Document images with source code
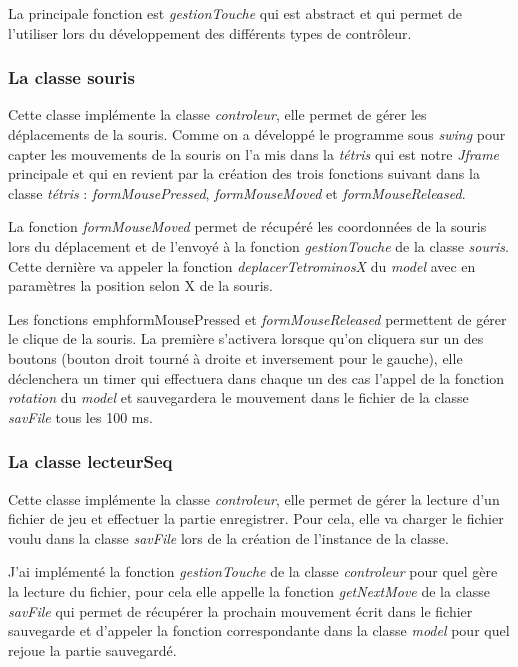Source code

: \documentclass{article}           %
\begin{document}
La principale fonction est \emph{gestionTouche} qui est abstract et qui permet de l'utiliser lors du développement des différents types de contrôleur.

\subsubsection{La classe souris}
Cette classe implémente la classe \emph{controleur}, elle permet de gérer les déplacements de la souris. Comme on a développé le programme sous \emph{swing} pour capter les mouvements de la souris on l'a mis dans la \emph{tétris} qui est notre \emph{Jframe} principale et qui en revient par la création des trois fonctions suivant dans la classe \emph{tétris} : \emph{formMousePressed}, \emph{formMouseMoved} et \emph{formMouseReleased}.

La fonction \emph{formMouseMoved} permet de récupéré les coordonnées de la souris lors du déplacement et de l'envoyé à la fonction \emph{gestionTouche} de la classe \emph{souris}. Cette dernière va appeler la fonction \emph{deplacerTetrominosX} du \emph{model} avec en paramètres la position selon X de la souris.

Les fonctions emph{formMousePressed} et \emph{formMouseReleased} permettent de gérer le clique de la souris. La première s'activera lorsque qu'on cliquera sur un des boutons (bouton droit tourné à droite et inversement pour le gauche), elle déclenchera un timer qui effectuera dans chaque un des cas l'appel de la fonction \emph{rotation} du \emph{model} et sauvegardera le mouvement dans le fichier de la classe \emph{savFile} tous les 100 ms.

\subsubsection{La classe lecteurSeq}
Cette classe implémente la classe \emph{controleur}, elle permet de gérer la lecture d'un fichier de jeu et effectuer la partie enregistrer. Pour cela, elle va charger le fichier voulu dans la classe \emph{savFile} lors de la création de l'instance de la classe.

J'ai implémenté la fonction \emph{gestionTouche} de la classe \emph{controleur} pour quel gère la lecture du fichier, pour cela elle appelle la fonction \emph{getNextMove} de la classe \emph{savFile} qui permet de récupérer la prochain mouvement écrit dans le fichier sauvegarde et d'appeler la fonction correspondante dans la classe \emph{model} pour quel rejoue la partie sauvegardé.
\end{document}
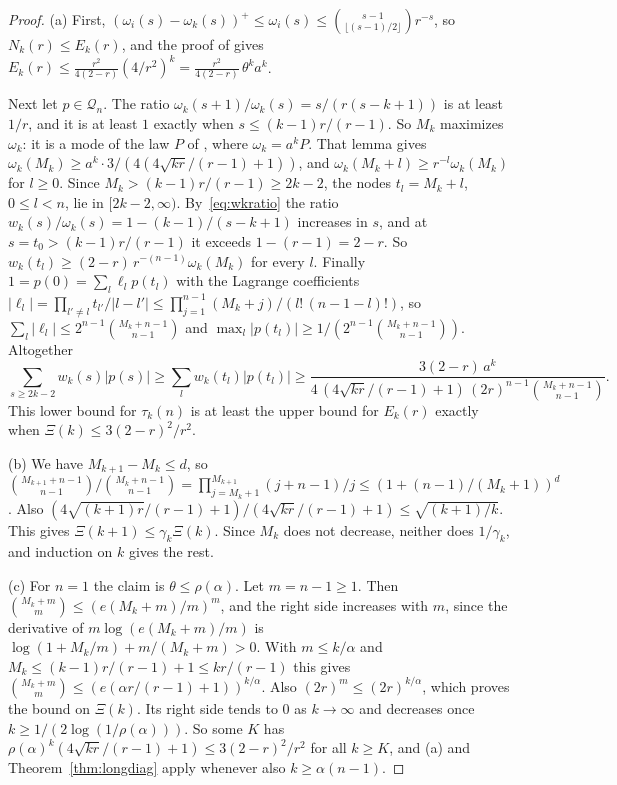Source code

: \documentclass[11pt]{article}
\begin{document}
\begin{proof}
(a) First, $(\omega_i(s)-\omega_k(s))^+\le\omega_i(s)\le
\binom{s-1}{\lfloor(s-1)/2\rfloor}r^{-s}$, so $N_k(r)\le E_k(r)$, and the
proof of \cite[Corollary~3.5]{coefficient-mass-rows} gives
$E_k(r)\le\frac{r^2}{4(2-r)}(4/r^2)^k=\frac{r^2}{4(2-r)}\,\theta^ka^k$.

Next let $p\in\mathcal Q_n$.  The ratio $\omega_k(s+1)/\omega_k(s)=s/(r(s-k+1))$
is at least $1/r$, and it is at least $1$ exactly when $s\le(k-1)r/(r-1)$.  So
$M_k$ maximizes $\omega_k$: it is a mode of the law $P$ of
\cite[Lemma~3.4]{coefficient-mass-rows}, where $\omega_k=a^kP$.  That lemma gives
$\omega_k(M_k)\ge a^k\cdot3/(4(4\sqrt{kr}/(r-1)+1))$, and
$\omega_k(M_k+l)\ge r^{-l}\omega_k(M_k)$ for $l\ge0$.  Since
$M_k>(k-1)r/(r-1)\ge2k-2$, the nodes $t_l=M_k+l$, $0\le l<n$, lie in
$[2k-2,\infty)$.  By~\eqref{eq:wkratio} the ratio $w_k(s)/\omega_k(s)=1-(k-1)/(s-k+1)$
increases in $s$, and at $s=t_0>(k-1)r/(r-1)$ it exceeds $1-(r-1)=2-r$.  So
$w_k(t_l)\ge(2-r)\,r^{-(n-1)}\omega_k(M_k)$ for every $l$.  Finally
$1=p(0)=\sum_l\ell_lp(t_l)$ with the Lagrange coefficients
$|\ell_l|=\prod_{l'\ne l}t_{l'}/|l-l'|\le\prod_{j=1}^{n-1}(M_k+j)/(l!\,(n-1-l)!)$,
so $\sum_l|\ell_l|\le2^{n-1}\binom{M_k+n-1}{n-1}$ and
$\max_l|p(t_l)|\ge1/(2^{n-1}\binom{M_k+n-1}{n-1})$.  Altogether
\[
  \sum_{s\ge2k-2}w_k(s)|p(s)|\ge\sum_lw_k(t_l)|p(t_l)|
  \ge\frac{3(2-r)\,a^k}{4\,(4\sqrt{kr}/(r-1)+1)\,(2r)^{n-1}\binom{M_k+n-1}{n-1}} .
\]
This lower bound for $\tau_k(n)$ is at least the upper bound for $E_k(r)$
exactly when $\Xi(k)\le3(2-r)^2/r^2$.

(b) We have $M_{k+1}-M_k\le d$, so
$\binom{M_{k+1}+n-1}{n-1}/\binom{M_k+n-1}{n-1}=\prod_{j=M_k+1}^{M_{k+1}}(j+n-1)/j
\le(1+(n-1)/(M_k+1))^d$.  Also
$(4\sqrt{(k+1)r}/(r-1)+1)/(4\sqrt{kr}/(r-1)+1)\le\sqrt{(k+1)/k}$.  This gives
$\Xi(k+1)\le\gamma_k\Xi(k)$.  Since $M_k$ does not decrease, neither does
$1/\gamma_k$, and induction on $k$ gives the rest.

(c) For $n=1$ the claim is $\theta\le\rho(\alpha)$.  Let $m=n-1\ge1$.  Then
$\binom{M_k+m}m\le(e(M_k+m)/m)^m$, and the right side increases with $m$,
since the derivative of $m\log(e(M_k+m)/m)$ is $\log(1+M_k/m)+m/(M_k+m)>0$.
With $m\le k/\alpha$ and $M_k\le(k-1)r/(r-1)+1\le kr/(r-1)$ this gives
$\binom{M_k+m}m\le(e(\alpha r/(r-1)+1))^{k/\alpha}$.  Also
$(2r)^m\le(2r)^{k/\alpha}$, which proves the bound on $\Xi(k)$.  Its right side
tends to $0$ as $k\to\infty$ and decreases once $k\ge1/(2\log(1/\rho(\alpha)))$.
So some $K$ has $\rho(\alpha)^k(4\sqrt{kr}/(r-1)+1)\le3(2-r)^2/r^2$ for all
$k\ge K$, and (a) and Theorem~\ref{thm:longdiag} apply whenever also
$k\ge\alpha(n-1)$.
\end{proof}
\end{document}
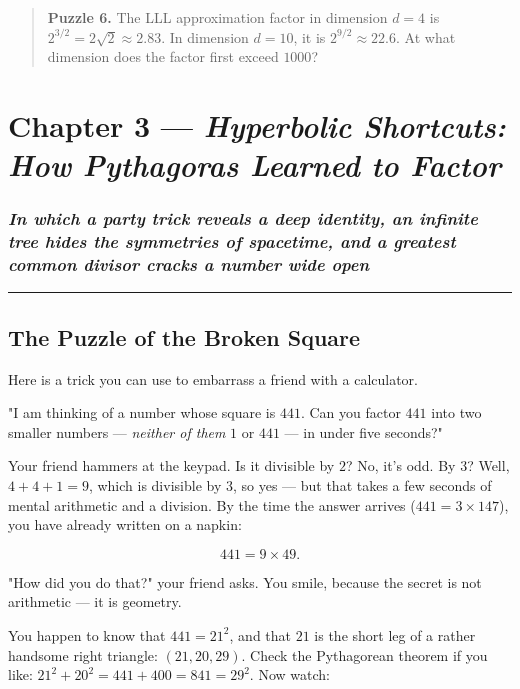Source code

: \documentclass[12pt, letterpaper, openany]{book}
\theoremstyle{definition}
\theoremstyle{remark}
\begin{document}
\begin{quote}
\textbf{Puzzle 6.} The LLL approximation factor in dimension $d = 4$ is $2^{3/2} = 2\sqrt{2} \approx 2.83$. In dimension $d = 10$, it is $2^{9/2} \approx 22.6$. At what dimension does the factor first exceed $1000$?
\end{quote}



\clearpage

\chapter{Chapter 3 --- \textit{Hyperbolic Shortcuts: How Pythagoras Learned to Factor}}



\subsection*{\textit{In which a party trick reveals a deep identity, an infinite tree hides the symmetries of spacetime, and a greatest common divisor cracks a number wide open}}



\bigskip\noindent\rule{\textwidth}{0.4pt}\bigskip



\section*{The Puzzle of the Broken Square}


Here is a trick you can use to embarrass a friend with a calculator.

"I am thinking of a number whose square is $441$. Can you factor $441$ into two smaller numbers --- \textit{neither of them} $1$ or $441$ --- in under five seconds?"

Your friend hammers at the keypad. Is it divisible by $2$? No, it's odd. By $3$? Well, $4 + 4 + 1 = 9$, which is divisible by $3$, so yes --- but that takes a few seconds of mental arithmetic and a division. By the time the answer arrives ($441 = 3 \times 147$), you have already written on a napkin:

\[
441 = 9 \times 49.
\]

"How did you do that?" your friend asks. You smile, because the secret is not arithmetic --- it is geometry.

You happen to know that $441 = 21^2$, and that $21$ is the short leg of a rather handsome right triangle: $(21, 20, 29)$. Check the Pythagorean theorem if you like: $21^2 + 20^2 = 441 + 400 = 841 = 29^2$. Now watch:
\end{document}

_EXERCISE REQUIREMENTS_. Would you give the data above again word for word, skipping any images?

_ANSWER FOR THE TASK_.
Source code

: \documentclass{article}           %
\begin{document}
La principale fonction est \emph{gestionTouche} qui est abstract et qui permet de l'utiliser lors du développement des différents types de contrôleur.

\subsubsection{La classe souris}
Cette classe implémente la classe \emph{controleur}, elle permet de gérer les déplacements de la souris. Comme on a développé le programme sous \emph{swing} pour capter les mouvements de la souris on l'a mis dans la \emph{tétris} qui est notre \emph{Jframe} principale et qui en revient par la création des trois fonctions suivant dans la classe \emph{tétris} : \emph{formMousePressed}, \emph{formMouseMoved} et \emph{formMouseReleased}.

La fonction \emph{formMouseMoved} permet de récupéré les coordonnées de la souris lors du déplacement et de l'envoyé à la fonction \emph{gestionTouche} de la classe \emph{souris}. Cette dernière va appeler la fonction \emph{deplacerTetrominosX} du \emph{model} avec en paramètres la position selon X de la souris.

Les fonctions emph{formMousePressed} et \emph{formMouseReleased} permettent de gérer le clique de la souris. La première s'activera lorsque qu'on cliquera sur un des boutons (bouton droit tourné à droite et inversement pour le gauche), elle déclenchera un timer qui effectuera dans chaque un des cas l'appel de la fonction \emph{rotation} du \emph{model} et sauvegardera le mouvement dans le fichier de la classe \emph{savFile} tous les 100 ms.

\subsubsection{La classe lecteurSeq}
Cette classe implémente la classe \emph{controleur}, elle permet de gérer la lecture d'un fichier de jeu et effectuer la partie enregistrer. Pour cela, elle va charger le fichier voulu dans la classe \emph{savFile} lors de la création de l'instance de la classe.

J'ai implémenté la fonction \emph{gestionTouche} de la classe \emph{controleur} pour quel gère la lecture du fichier, pour cela elle appelle la fonction \emph{getNextMove} de la classe \emph{savFile} qui permet de récupérer la prochain mouvement écrit dans le fichier sauvegarde et d'appeler la fonction correspondante dans la classe \emph{model} pour quel rejoue la partie sauvegardé.
\end{document}
Source code

: \documentclass[11pt]{article}
\begin{document}
\begin{proof}
(a) First, $(\omega_i(s)-\omega_k(s))^+\le\omega_i(s)\le
\binom{s-1}{\lfloor(s-1)/2\rfloor}r^{-s}$, so $N_k(r)\le E_k(r)$, and the
proof of \cite[Corollary~3.5]{coefficient-mass-rows} gives
$E_k(r)\le\frac{r^2}{4(2-r)}(4/r^2)^k=\frac{r^2}{4(2-r)}\,\theta^ka^k$.

Next let $p\in\mathcal Q_n$.  The ratio $\omega_k(s+1)/\omega_k(s)=s/(r(s-k+1))$
is at least $1/r$, and it is at least $1$ exactly when $s\le(k-1)r/(r-1)$.  So
$M_k$ maximizes $\omega_k$: it is a mode of the law $P$ of
\cite[Lemma~3.4]{coefficient-mass-rows}, where $\omega_k=a^kP$.  That lemma gives
$\omega_k(M_k)\ge a^k\cdot3/(4(4\sqrt{kr}/(r-1)+1))$, and
$\omega_k(M_k+l)\ge r^{-l}\omega_k(M_k)$ for $l\ge0$.  Since
$M_k>(k-1)r/(r-1)\ge2k-2$, the nodes $t_l=M_k+l$, $0\le l<n$, lie in
$[2k-2,\infty)$.  By~\eqref{eq:wkratio} the ratio $w_k(s)/\omega_k(s)=1-(k-1)/(s-k+1)$
increases in $s$, and at $s=t_0>(k-1)r/(r-1)$ it exceeds $1-(r-1)=2-r$.  So
$w_k(t_l)\ge(2-r)\,r^{-(n-1)}\omega_k(M_k)$ for every $l$.  Finally
$1=p(0)=\sum_l\ell_lp(t_l)$ with the Lagrange coefficients
$|\ell_l|=\prod_{l'\ne l}t_{l'}/|l-l'|\le\prod_{j=1}^{n-1}(M_k+j)/(l!\,(n-1-l)!)$,
so $\sum_l|\ell_l|\le2^{n-1}\binom{M_k+n-1}{n-1}$ and
$\max_l|p(t_l)|\ge1/(2^{n-1}\binom{M_k+n-1}{n-1})$.  Altogether
\[
  \sum_{s\ge2k-2}w_k(s)|p(s)|\ge\sum_lw_k(t_l)|p(t_l)|
  \ge\frac{3(2-r)\,a^k}{4\,(4\sqrt{kr}/(r-1)+1)\,(2r)^{n-1}\binom{M_k+n-1}{n-1}} .
\]
This lower bound for $\tau_k(n)$ is at least the upper bound for $E_k(r)$
exactly when $\Xi(k)\le3(2-r)^2/r^2$.

(b) We have $M_{k+1}-M_k\le d$, so
$\binom{M_{k+1}+n-1}{n-1}/\binom{M_k+n-1}{n-1}=\prod_{j=M_k+1}^{M_{k+1}}(j+n-1)/j
\le(1+(n-1)/(M_k+1))^d$.  Also
$(4\sqrt{(k+1)r}/(r-1)+1)/(4\sqrt{kr}/(r-1)+1)\le\sqrt{(k+1)/k}$.  This gives
$\Xi(k+1)\le\gamma_k\Xi(k)$.  Since $M_k$ does not decrease, neither does
$1/\gamma_k$, and induction on $k$ gives the rest.

(c) For $n=1$ the claim is $\theta\le\rho(\alpha)$.  Let $m=n-1\ge1$.  Then
$\binom{M_k+m}m\le(e(M_k+m)/m)^m$, and the right side increases with $m$,
since the derivative of $m\log(e(M_k+m)/m)$ is $\log(1+M_k/m)+m/(M_k+m)>0$.
With $m\le k/\alpha$ and $M_k\le(k-1)r/(r-1)+1\le kr/(r-1)$ this gives
$\binom{M_k+m}m\le(e(\alpha r/(r-1)+1))^{k/\alpha}$.  Also
$(2r)^m\le(2r)^{k/\alpha}$, which proves the bound on $\Xi(k)$.  Its right side
tends to $0$ as $k\to\infty$ and decreases once $k\ge1/(2\log(1/\rho(\alpha)))$.
So some $K$ has $\rho(\alpha)^k(4\sqrt{kr}/(r-1)+1)\le3(2-r)^2/r^2$ for all
$k\ge K$, and (a) and Theorem~\ref{thm:longdiag} apply whenever also
$k\ge\alpha(n-1)$.
\end{proof}
\end{document}
Source code

: \documentclass[12pt, letterpaper, openany]{book}
\theoremstyle{definition}
\theoremstyle{remark}
\begin{document}
\begin{quote}
\textbf{Puzzle 6.} The LLL approximation factor in dimension $d = 4$ is $2^{3/2} = 2\sqrt{2} \approx 2.83$. In dimension $d = 10$, it is $2^{9/2} \approx 22.6$. At what dimension does the factor first exceed $1000$?
\end{quote}



\clearpage

\chapter{Chapter 3 --- \textit{Hyperbolic Shortcuts: How Pythagoras Learned to Factor}}



\subsection*{\textit{In which a party trick reveals a deep identity, an infinite tree hides the symmetries of spacetime, and a greatest common divisor cracks a number wide open}}



\bigskip\noindent\rule{\textwidth}{0.4pt}\bigskip



\section*{The Puzzle of the Broken Square}


Here is a trick you can use to embarrass a friend with a calculator.

"I am thinking of a number whose square is $441$. Can you factor $441$ into two smaller numbers --- \textit{neither of them} $1$ or $441$ --- in under five seconds?"

Your friend hammers at the keypad. Is it divisible by $2$? No, it's odd. By $3$? Well, $4 + 4 + 1 = 9$, which is divisible by $3$, so yes --- but that takes a few seconds of mental arithmetic and a division. By the time the answer arrives ($441 = 3 \times 147$), you have already written on a napkin:

\[
441 = 9 \times 49.
\]

"How did you do that?" your friend asks. You smile, because the secret is not arithmetic --- it is geometry.

You happen to know that $441 = 21^2$, and that $21$ is the short leg of a rather handsome right triangle: $(21, 20, 29)$. Check the Pythagorean theorem if you like: $21^2 + 20^2 = 441 + 400 = 841 = 29^2$. Now watch:
\end{document}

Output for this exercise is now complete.